**Exercise aim**
Filter the entries for the string "parameters". Copy each line that has it.

Stored data entries
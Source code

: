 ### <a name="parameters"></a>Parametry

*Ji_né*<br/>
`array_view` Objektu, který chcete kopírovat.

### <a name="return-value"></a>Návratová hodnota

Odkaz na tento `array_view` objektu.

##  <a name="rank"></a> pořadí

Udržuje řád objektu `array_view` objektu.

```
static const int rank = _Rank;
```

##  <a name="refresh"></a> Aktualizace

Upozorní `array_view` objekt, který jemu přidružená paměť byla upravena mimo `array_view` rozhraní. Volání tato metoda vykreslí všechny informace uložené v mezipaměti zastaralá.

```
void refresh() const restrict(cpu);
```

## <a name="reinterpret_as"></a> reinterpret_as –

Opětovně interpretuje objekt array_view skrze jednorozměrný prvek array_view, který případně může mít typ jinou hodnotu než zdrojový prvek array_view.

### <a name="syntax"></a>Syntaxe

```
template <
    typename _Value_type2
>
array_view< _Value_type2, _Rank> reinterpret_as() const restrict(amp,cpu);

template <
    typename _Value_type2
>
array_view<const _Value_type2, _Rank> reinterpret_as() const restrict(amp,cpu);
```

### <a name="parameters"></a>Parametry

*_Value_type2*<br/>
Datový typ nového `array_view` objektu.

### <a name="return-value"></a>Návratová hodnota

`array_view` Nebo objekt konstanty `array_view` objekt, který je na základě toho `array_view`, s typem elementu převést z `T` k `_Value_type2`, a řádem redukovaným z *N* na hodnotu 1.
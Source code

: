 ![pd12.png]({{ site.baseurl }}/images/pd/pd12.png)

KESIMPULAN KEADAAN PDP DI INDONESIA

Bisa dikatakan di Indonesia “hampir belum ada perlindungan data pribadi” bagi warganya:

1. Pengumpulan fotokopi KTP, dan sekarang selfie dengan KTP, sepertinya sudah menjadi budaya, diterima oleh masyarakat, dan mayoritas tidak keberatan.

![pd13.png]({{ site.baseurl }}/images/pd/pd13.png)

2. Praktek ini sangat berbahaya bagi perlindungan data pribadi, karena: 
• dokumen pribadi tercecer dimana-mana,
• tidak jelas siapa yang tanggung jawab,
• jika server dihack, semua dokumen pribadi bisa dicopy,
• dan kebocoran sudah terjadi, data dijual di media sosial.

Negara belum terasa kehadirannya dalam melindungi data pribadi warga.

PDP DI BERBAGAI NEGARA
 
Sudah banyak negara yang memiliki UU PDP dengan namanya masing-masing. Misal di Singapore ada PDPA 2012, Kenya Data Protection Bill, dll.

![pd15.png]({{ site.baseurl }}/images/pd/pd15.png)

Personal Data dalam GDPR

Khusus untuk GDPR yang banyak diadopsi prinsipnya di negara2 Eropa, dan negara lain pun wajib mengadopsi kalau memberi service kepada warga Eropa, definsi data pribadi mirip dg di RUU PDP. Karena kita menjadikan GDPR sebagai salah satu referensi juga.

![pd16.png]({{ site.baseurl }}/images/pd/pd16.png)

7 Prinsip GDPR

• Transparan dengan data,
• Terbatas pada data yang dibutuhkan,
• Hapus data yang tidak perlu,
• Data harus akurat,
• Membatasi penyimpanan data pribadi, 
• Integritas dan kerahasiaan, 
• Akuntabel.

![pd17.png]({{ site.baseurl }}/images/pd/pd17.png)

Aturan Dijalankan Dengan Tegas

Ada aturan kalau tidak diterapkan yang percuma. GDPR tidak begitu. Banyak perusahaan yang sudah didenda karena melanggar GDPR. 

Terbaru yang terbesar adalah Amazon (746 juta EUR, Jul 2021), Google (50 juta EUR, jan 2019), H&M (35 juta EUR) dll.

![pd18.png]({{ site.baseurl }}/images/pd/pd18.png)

**Task answer**
: ### <a name="parameters"></a>Parametry
### <a name="parameters"></a>Parametry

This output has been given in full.